● Task:
What lines of the data hold the string "audio"? Pull each one out.

Entries taken from a collection:
■ ■ ■ ■ ■

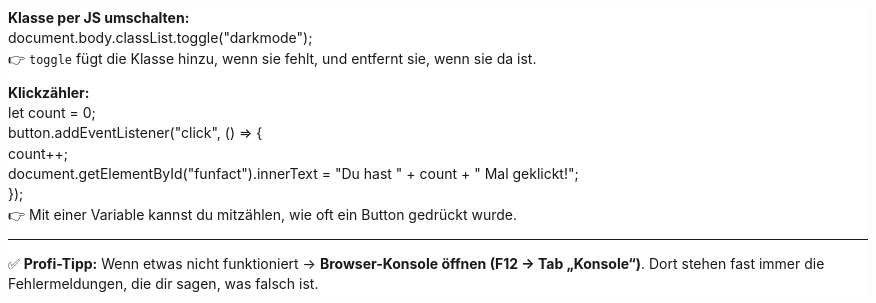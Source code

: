 **Klasse per JS umschalten:**  
document.body.classList.toggle("darkmode");  
👉 `toggle` fügt die Klasse hinzu, wenn sie fehlt, und entfernt sie, wenn sie da ist.  

**Klickzähler:**  
let count = 0;  
button.addEventListener("click", () => {  
  count++;  
  document.getElementById("funfact").innerText = "Du hast " + count + " Mal geklickt!";  
});  
👉 Mit einer Variable kannst du mitzählen, wie oft ein Button gedrückt wurde.  

---

✅ **Profi-Tipp:** Wenn etwas nicht funktioniert → **Browser-Konsole öffnen (F12 → Tab „Konsole“)**. Dort stehen fast immer die Fehlermeldungen, die dir sagen, was falsch ist.
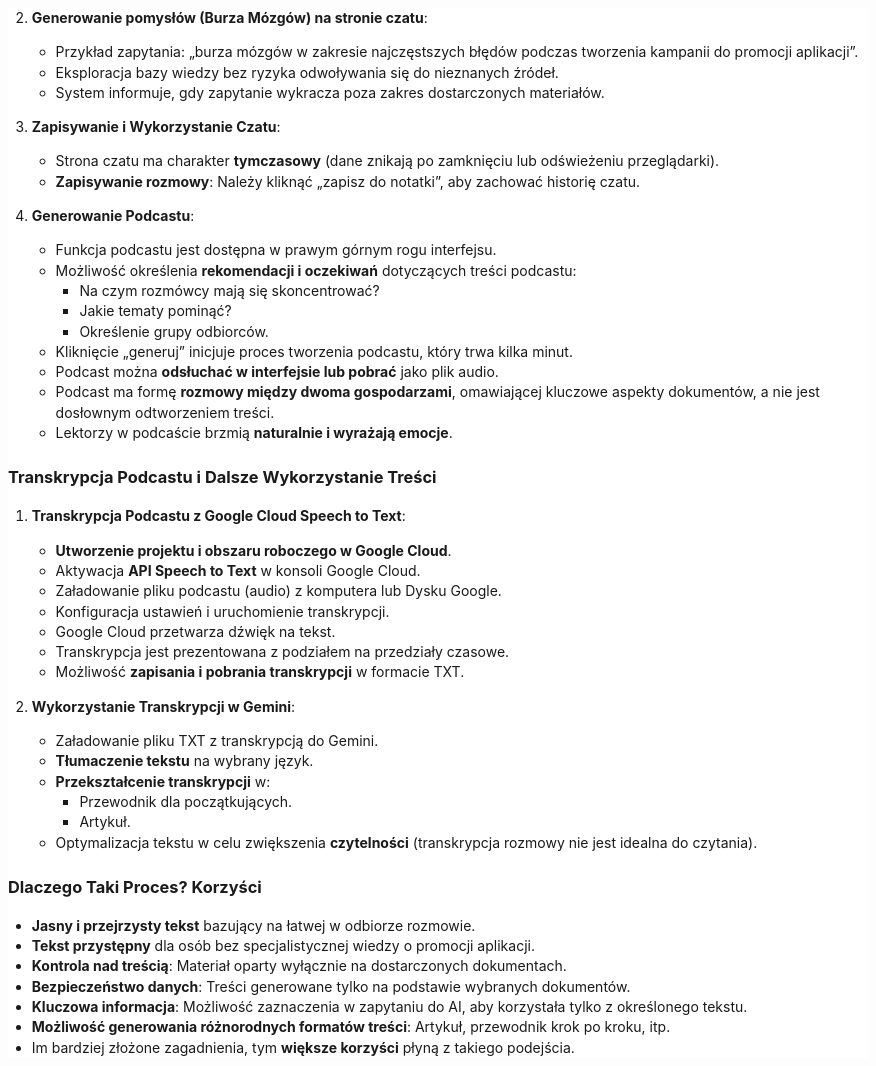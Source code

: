 2. **Generowanie pomysłów (Burza Mózgów) na stronie czatu**:
    - Przykład zapytania: „burza mózgów w zakresie najczęstszych błędów podczas tworzenia kampanii do promocji aplikacji”.
    - Eksploracja bazy wiedzy bez ryzyka odwoływania się do nieznanych źródeł.
    - System informuje, gdy zapytanie wykracza poza zakres dostarczonych materiałów.

3. **Zapisywanie i Wykorzystanie Czatu**:
    - Strona czatu ma charakter **tymczasowy** (dane znikają po zamknięciu lub odświeżeniu przeglądarki).
    - **Zapisywanie rozmowy**: Należy kliknąć „zapisz do notatki”, aby zachować historię czatu.

4. **Generowanie Podcastu**:
    - Funkcja podcastu jest dostępna w prawym górnym rogu interfejsu.
    - Możliwość określenia **rekomendacji i oczekiwań** dotyczących treści podcastu:
        - Na czym rozmówcy mają się skoncentrować?
        - Jakie tematy pominąć?
        - Określenie grupy odbiorców.
    - Kliknięcie „generuj” inicjuje proces tworzenia podcastu, który trwa kilka minut.
    - Podcast można **odsłuchać w interfejsie lub pobrać** jako plik audio.
    - Podcast ma formę **rozmowy między dwoma gospodarzami**, omawiającej kluczowe aspekty dokumentów, a nie jest dosłownym odtworzeniem treści.
    - Lektorzy w podcaście brzmią **naturalnie i wyrażają emocje**.

### Transkrypcja Podcastu i Dalsze Wykorzystanie Treści

1. **Transkrypcja Podcastu z Google Cloud Speech to Text**:
    - **Utworzenie projektu i obszaru roboczego w Google Cloud**.
    - Aktywacja **API Speech to Text** w konsoli Google Cloud.
    - Załadowanie pliku podcastu (audio) z komputera lub Dysku Google.
    - Konfiguracja ustawień i uruchomienie transkrypcji.
    - Google Cloud przetwarza dźwięk na tekst.
    - Transkrypcja jest prezentowana z podziałem na przedziały czasowe.
    - Możliwość **zapisania i pobrania transkrypcji** w formacie TXT.

2. **Wykorzystanie Transkrypcji w Gemini**:
    - Załadowanie pliku TXT z transkrypcją do Gemini.
    - **Tłumaczenie tekstu** na wybrany język.
    - **Przekształcenie transkrypcji** w:
        - Przewodnik dla początkujących.
        - Artykuł.
    - Optymalizacja tekstu w celu zwiększenia **czytelności** (transkrypcja rozmowy nie jest idealna do czytania).

### Dlaczego Taki Proces? Korzyści

- **Jasny i przejrzysty tekst** bazujący na łatwej w odbiorze rozmowie.
- **Tekst przystępny** dla osób bez specjalistycznej wiedzy o promocji aplikacji.
- **Kontrola nad treścią**: Materiał oparty wyłącznie na dostarczonych dokumentach.
- **Bezpieczeństwo danych**: Treści generowane tylko na podstawie wybranych dokumentów.
- **Kluczowa informacja**: Możliwość zaznaczenia w zapytaniu do AI, aby korzystała tylko z określonego tekstu.
- **Możliwość generowania różnorodnych formatów treści**: Artykuł, przewodnik krok po kroku, itp.
- Im bardziej złożone zagadnienia, tym **większe korzyści** płyną z takiego podejścia.

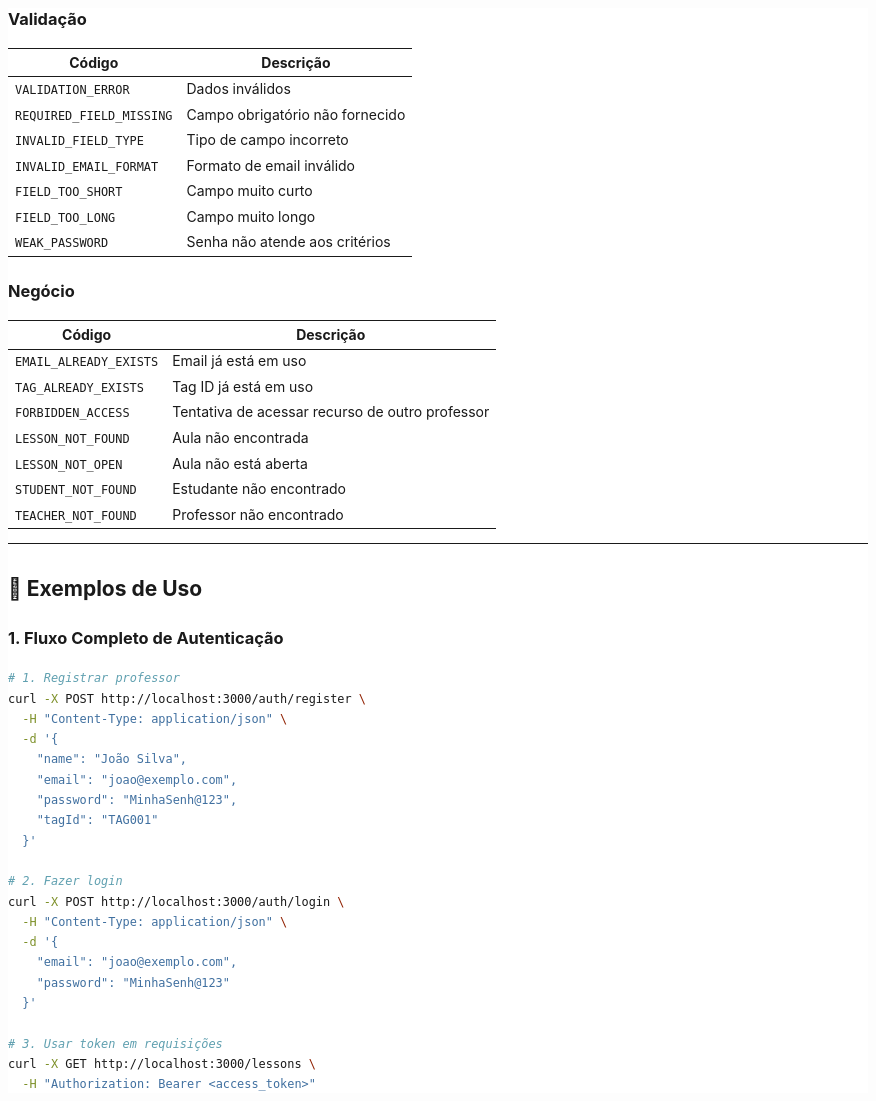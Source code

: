 ### Validação

| Código                   | Descrição                       |
| ------------------------ | ------------------------------- |
| `VALIDATION_ERROR`       | Dados inválidos                 |
| `REQUIRED_FIELD_MISSING` | Campo obrigatório não fornecido |
| `INVALID_FIELD_TYPE`     | Tipo de campo incorreto         |
| `INVALID_EMAIL_FORMAT`   | Formato de email inválido       |
| `FIELD_TOO_SHORT`        | Campo muito curto               |
| `FIELD_TOO_LONG`         | Campo muito longo               |
| `WEAK_PASSWORD`          | Senha não atende aos critérios  |

### Negócio

| Código                 | Descrição                                       |
| ---------------------- | ----------------------------------------------- |
| `EMAIL_ALREADY_EXISTS` | Email já está em uso                            |
| `TAG_ALREADY_EXISTS`   | Tag ID já está em uso                           |
| `FORBIDDEN_ACCESS`     | Tentativa de acessar recurso de outro professor |
| `LESSON_NOT_FOUND`     | Aula não encontrada                             |
| `LESSON_NOT_OPEN`      | Aula não está aberta                            |
| `STUDENT_NOT_FOUND`    | Estudante não encontrado                        |
| `TEACHER_NOT_FOUND`    | Professor não encontrado                        |

---

## 📝 Exemplos de Uso

### 1. Fluxo Completo de Autenticação

```bash
# 1. Registrar professor
curl -X POST http://localhost:3000/auth/register \
  -H "Content-Type: application/json" \
  -d '{
    "name": "João Silva",
    "email": "joao@exemplo.com",
    "password": "MinhaSenh@123",
    "tagId": "TAG001"
  }'

# 2. Fazer login
curl -X POST http://localhost:3000/auth/login \
  -H "Content-Type: application/json" \
  -d '{
    "email": "joao@exemplo.com",
    "password": "MinhaSenh@123"
  }'

# 3. Usar token em requisições
curl -X GET http://localhost:3000/lessons \
  -H "Authorization: Bearer <access_token>"
```
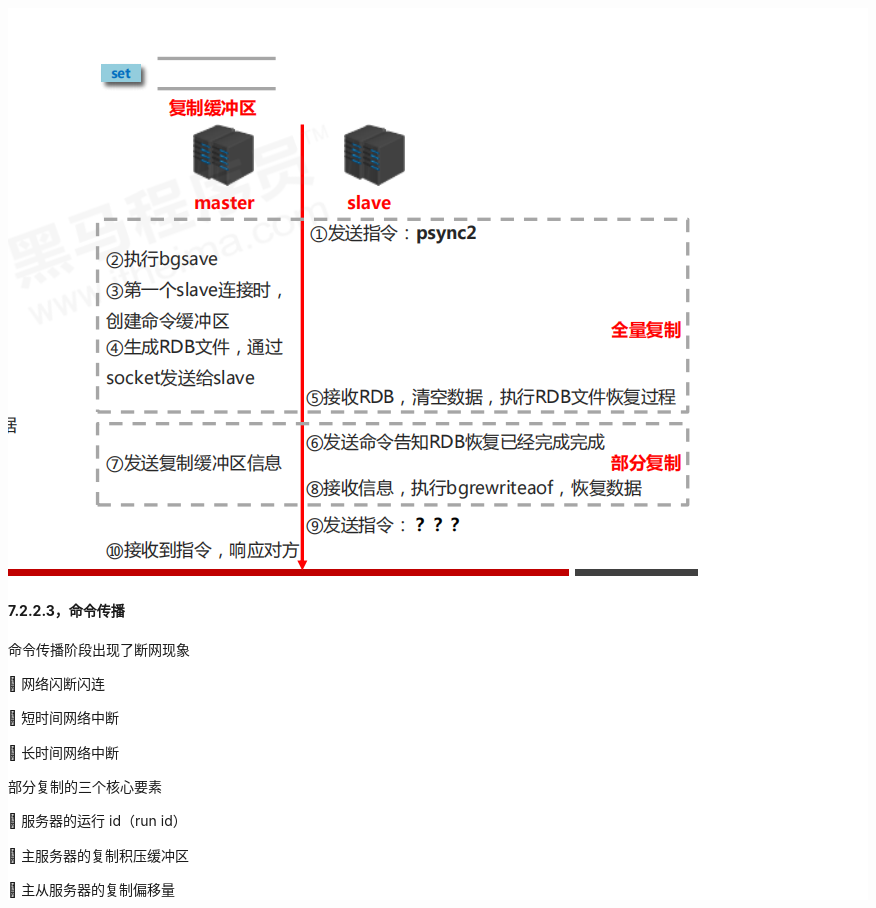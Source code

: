 ![image-20220126204848147](../../images/image-20220126204848147.png)

#### 7.2.2.3，**命令传播**

命令传播阶段出现了断网现象

 网络闪断闪连

 短时间网络中断

 长时间网络中断

部分复制的三个核心要素

 服务器的运行 id（run id） 

 主服务器的复制积压缓冲区

 主从服务器的复制偏移量
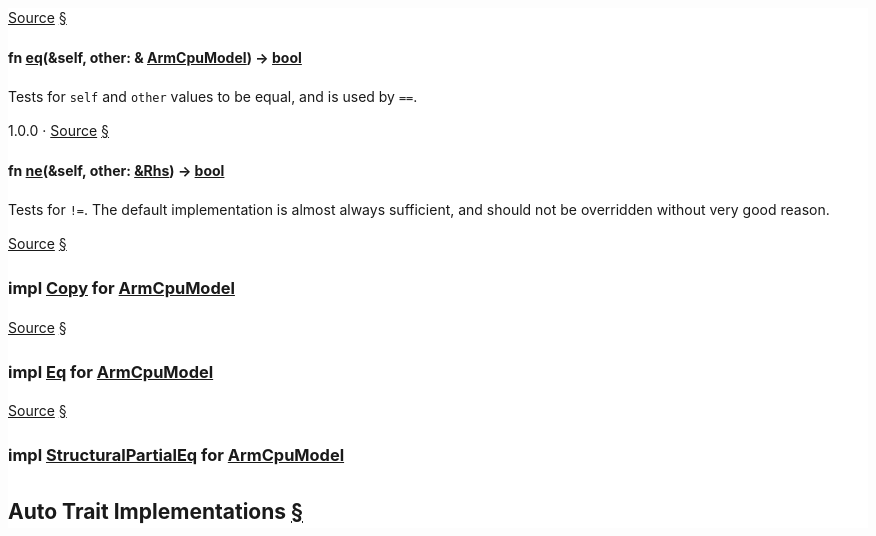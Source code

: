 [Source](https://docs.rs/unicorn-engine/latest/src/unicorn_engine/arm.rs.html#176) [§](https://docs.rs/unicorn-engine/latest/unicorn_engine/enum.ArmCpuModel.html#method.eq)

#### fn [eq](https://doc.rust-lang.org/nightly/core/cmp/trait.PartialEq.html\#tymethod.eq)(&self, other: & [ArmCpuModel](https://docs.rs/unicorn-engine/latest/unicorn_engine/enum.ArmCpuModel.html "enum unicorn_engine::ArmCpuModel")) -\> [bool](https://doc.rust-lang.org/nightly/std/primitive.bool.html)

Tests for `self` and `other` values to be equal, and is used by `==`.

1.0.0 · [Source](https://doc.rust-lang.org/nightly/src/core/cmp.rs.html#262) [§](https://docs.rs/unicorn-engine/latest/unicorn_engine/enum.ArmCpuModel.html#method.ne)

#### fn [ne](https://doc.rust-lang.org/nightly/core/cmp/trait.PartialEq.html\#method.ne)(&self, other: [&Rhs](https://doc.rust-lang.org/nightly/std/primitive.reference.html)) -\> [bool](https://doc.rust-lang.org/nightly/std/primitive.bool.html)

Tests for `!=`. The default implementation is almost always sufficient,
and should not be overridden without very good reason.

[Source](https://docs.rs/unicorn-engine/latest/src/unicorn_engine/arm.rs.html#176) [§](https://docs.rs/unicorn-engine/latest/unicorn_engine/enum.ArmCpuModel.html#impl-Copy-for-ArmCpuModel)

### impl [Copy](https://doc.rust-lang.org/nightly/core/marker/trait.Copy.html "trait core::marker::Copy") for [ArmCpuModel](https://docs.rs/unicorn-engine/latest/unicorn_engine/enum.ArmCpuModel.html "enum unicorn_engine::ArmCpuModel")

[Source](https://docs.rs/unicorn-engine/latest/src/unicorn_engine/arm.rs.html#176) [§](https://docs.rs/unicorn-engine/latest/unicorn_engine/enum.ArmCpuModel.html#impl-Eq-for-ArmCpuModel)

### impl [Eq](https://doc.rust-lang.org/nightly/core/cmp/trait.Eq.html "trait core::cmp::Eq") for [ArmCpuModel](https://docs.rs/unicorn-engine/latest/unicorn_engine/enum.ArmCpuModel.html "enum unicorn_engine::ArmCpuModel")

[Source](https://docs.rs/unicorn-engine/latest/src/unicorn_engine/arm.rs.html#176) [§](https://docs.rs/unicorn-engine/latest/unicorn_engine/enum.ArmCpuModel.html#impl-StructuralPartialEq-for-ArmCpuModel)

### impl [StructuralPartialEq](https://doc.rust-lang.org/nightly/core/marker/trait.StructuralPartialEq.html "trait core::marker::StructuralPartialEq") for [ArmCpuModel](https://docs.rs/unicorn-engine/latest/unicorn_engine/enum.ArmCpuModel.html "enum unicorn_engine::ArmCpuModel")

## Auto Trait Implementations [§](https://docs.rs/unicorn-engine/latest/unicorn_engine/enum.ArmCpuModel.html\#synthetic-implementations)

■ ■ ■ ■ ■

● Exercise output:
    - Podcast można **odsłuchać w interfejsie lub pobrać** jako plik audio.
    - Załadowanie pliku podcastu (audio) z komputera lub Dysku Google.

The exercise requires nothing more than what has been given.